• Source records:
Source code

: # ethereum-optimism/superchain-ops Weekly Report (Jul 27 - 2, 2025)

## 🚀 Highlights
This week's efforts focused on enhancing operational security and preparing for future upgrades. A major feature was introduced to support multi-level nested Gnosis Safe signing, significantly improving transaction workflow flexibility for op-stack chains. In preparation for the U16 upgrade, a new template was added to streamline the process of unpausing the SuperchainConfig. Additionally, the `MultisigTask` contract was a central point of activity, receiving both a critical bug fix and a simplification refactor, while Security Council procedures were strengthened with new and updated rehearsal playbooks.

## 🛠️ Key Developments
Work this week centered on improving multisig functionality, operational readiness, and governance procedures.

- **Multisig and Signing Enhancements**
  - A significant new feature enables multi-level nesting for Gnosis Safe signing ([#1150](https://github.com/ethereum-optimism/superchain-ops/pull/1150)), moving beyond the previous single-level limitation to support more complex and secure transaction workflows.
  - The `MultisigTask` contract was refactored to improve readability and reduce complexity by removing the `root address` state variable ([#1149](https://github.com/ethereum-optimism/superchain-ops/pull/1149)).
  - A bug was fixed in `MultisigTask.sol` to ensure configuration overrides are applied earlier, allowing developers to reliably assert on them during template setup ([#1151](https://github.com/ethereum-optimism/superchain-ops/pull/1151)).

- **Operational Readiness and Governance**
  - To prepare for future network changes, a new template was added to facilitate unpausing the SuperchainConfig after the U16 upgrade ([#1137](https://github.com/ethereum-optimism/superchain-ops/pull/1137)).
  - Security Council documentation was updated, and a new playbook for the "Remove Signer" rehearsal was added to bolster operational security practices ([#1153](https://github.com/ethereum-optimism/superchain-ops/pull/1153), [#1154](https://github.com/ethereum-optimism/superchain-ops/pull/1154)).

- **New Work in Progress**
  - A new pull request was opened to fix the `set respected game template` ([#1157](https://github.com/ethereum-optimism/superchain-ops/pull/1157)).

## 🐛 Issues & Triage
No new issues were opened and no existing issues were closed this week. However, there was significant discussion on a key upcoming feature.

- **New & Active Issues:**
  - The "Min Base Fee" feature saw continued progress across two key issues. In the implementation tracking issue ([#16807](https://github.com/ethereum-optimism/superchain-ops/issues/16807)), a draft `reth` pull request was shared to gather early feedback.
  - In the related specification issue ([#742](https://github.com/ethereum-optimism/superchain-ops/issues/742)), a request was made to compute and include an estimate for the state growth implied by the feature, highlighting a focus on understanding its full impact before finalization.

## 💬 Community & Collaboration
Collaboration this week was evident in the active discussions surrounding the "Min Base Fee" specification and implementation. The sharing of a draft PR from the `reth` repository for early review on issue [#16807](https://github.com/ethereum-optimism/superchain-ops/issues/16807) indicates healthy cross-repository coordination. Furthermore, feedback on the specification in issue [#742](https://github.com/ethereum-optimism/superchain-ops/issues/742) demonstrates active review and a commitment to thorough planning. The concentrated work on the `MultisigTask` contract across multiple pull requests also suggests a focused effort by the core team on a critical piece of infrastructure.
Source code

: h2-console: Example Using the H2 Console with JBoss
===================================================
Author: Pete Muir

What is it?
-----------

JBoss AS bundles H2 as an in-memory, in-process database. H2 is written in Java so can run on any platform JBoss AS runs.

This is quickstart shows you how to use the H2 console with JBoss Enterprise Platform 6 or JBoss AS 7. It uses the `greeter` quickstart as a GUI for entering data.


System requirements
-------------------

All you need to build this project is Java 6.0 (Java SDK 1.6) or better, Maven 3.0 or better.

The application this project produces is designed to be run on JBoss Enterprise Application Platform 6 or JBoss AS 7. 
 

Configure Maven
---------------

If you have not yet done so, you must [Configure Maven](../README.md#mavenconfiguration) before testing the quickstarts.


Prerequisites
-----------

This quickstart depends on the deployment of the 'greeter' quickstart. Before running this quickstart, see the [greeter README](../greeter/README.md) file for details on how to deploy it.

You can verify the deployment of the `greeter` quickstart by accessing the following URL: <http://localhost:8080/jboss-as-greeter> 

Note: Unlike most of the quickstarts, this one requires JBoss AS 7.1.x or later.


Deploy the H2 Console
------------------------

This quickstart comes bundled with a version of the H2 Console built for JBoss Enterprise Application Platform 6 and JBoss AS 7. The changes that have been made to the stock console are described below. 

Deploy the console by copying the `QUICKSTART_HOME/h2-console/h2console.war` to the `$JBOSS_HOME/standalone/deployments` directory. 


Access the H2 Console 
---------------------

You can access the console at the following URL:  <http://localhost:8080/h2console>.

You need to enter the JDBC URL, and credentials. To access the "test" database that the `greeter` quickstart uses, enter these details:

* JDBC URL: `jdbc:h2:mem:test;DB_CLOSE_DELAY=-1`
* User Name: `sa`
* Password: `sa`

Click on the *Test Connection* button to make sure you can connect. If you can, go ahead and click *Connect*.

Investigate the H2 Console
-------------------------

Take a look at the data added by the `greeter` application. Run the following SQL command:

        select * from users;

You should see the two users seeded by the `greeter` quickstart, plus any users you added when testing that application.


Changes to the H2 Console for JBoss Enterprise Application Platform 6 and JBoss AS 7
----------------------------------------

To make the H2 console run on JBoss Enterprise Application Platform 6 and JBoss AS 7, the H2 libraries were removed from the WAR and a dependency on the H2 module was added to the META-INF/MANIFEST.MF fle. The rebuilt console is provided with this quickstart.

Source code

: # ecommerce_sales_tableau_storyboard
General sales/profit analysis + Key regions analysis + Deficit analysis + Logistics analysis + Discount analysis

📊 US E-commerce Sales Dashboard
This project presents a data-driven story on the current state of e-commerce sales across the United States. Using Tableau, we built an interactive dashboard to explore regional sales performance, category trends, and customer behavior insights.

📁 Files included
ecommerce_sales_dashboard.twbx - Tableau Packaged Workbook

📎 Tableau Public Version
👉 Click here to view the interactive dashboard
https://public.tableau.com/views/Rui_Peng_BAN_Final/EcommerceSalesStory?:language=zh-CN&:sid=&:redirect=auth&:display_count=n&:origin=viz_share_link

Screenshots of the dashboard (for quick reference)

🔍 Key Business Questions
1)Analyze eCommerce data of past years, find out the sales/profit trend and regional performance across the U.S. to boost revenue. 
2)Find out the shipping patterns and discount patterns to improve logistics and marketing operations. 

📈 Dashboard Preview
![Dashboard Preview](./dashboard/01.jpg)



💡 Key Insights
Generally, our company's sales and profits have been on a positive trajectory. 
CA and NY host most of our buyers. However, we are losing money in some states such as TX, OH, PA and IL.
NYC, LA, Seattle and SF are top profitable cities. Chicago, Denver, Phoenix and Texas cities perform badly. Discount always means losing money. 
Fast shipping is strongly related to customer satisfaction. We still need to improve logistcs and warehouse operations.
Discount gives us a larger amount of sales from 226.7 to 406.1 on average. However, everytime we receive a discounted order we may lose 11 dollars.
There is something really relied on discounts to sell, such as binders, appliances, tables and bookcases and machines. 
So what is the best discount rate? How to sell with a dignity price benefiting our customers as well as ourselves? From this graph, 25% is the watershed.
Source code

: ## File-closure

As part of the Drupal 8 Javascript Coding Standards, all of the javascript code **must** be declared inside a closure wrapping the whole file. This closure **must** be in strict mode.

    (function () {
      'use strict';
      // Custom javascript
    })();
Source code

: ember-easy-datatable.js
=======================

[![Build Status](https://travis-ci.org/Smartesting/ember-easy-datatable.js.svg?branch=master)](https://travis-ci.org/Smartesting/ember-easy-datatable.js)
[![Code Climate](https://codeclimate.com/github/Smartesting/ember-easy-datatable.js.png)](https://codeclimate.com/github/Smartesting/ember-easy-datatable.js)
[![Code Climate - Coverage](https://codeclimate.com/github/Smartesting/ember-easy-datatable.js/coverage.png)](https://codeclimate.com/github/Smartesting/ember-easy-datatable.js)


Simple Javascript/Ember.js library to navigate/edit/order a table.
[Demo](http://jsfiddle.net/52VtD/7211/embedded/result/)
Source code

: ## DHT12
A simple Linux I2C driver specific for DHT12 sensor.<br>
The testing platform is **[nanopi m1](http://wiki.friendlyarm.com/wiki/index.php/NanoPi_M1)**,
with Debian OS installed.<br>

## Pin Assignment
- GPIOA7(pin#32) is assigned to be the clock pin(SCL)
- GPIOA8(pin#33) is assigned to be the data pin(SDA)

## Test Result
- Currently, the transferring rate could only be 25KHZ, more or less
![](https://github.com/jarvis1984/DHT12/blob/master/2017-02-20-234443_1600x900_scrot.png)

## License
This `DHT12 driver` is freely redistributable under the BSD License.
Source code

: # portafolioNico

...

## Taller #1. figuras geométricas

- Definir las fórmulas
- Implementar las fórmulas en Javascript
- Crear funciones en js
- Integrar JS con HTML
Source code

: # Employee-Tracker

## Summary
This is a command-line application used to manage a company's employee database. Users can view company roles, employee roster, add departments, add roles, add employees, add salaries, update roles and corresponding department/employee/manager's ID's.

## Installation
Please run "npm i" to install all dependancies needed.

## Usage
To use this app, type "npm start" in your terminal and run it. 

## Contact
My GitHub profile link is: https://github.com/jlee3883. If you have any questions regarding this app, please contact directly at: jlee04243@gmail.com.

• What the task asks:
Please set down again, word for word, only the lines from the start of the entries through the line with "- **Multisig and Signing Enhancements**", both ends included.

• Response:
Source code

: # ethereum-optimism/superchain-ops Weekly Report (Jul 27 - 2, 2025)

## 🚀 Highlights
This week's efforts focused on enhancing operational security and preparing for future upgrades. A major feature was introduced to support multi-level nested Gnosis Safe signing, significantly improving transaction workflow flexibility for op-stack chains. In preparation for the U16 upgrade, a new template was added to streamline the process of unpausing the SuperchainConfig. Additionally, the `MultisigTask` contract was a central point of activity, receiving both a critical bug fix and a simplification refactor, while Security Council procedures were strengthened with new and updated rehearsal playbooks.

## 🛠️ Key Developments
Work this week centered on improving multisig functionality, operational readiness, and governance procedures.

- **Multisig and Signing Enhancements**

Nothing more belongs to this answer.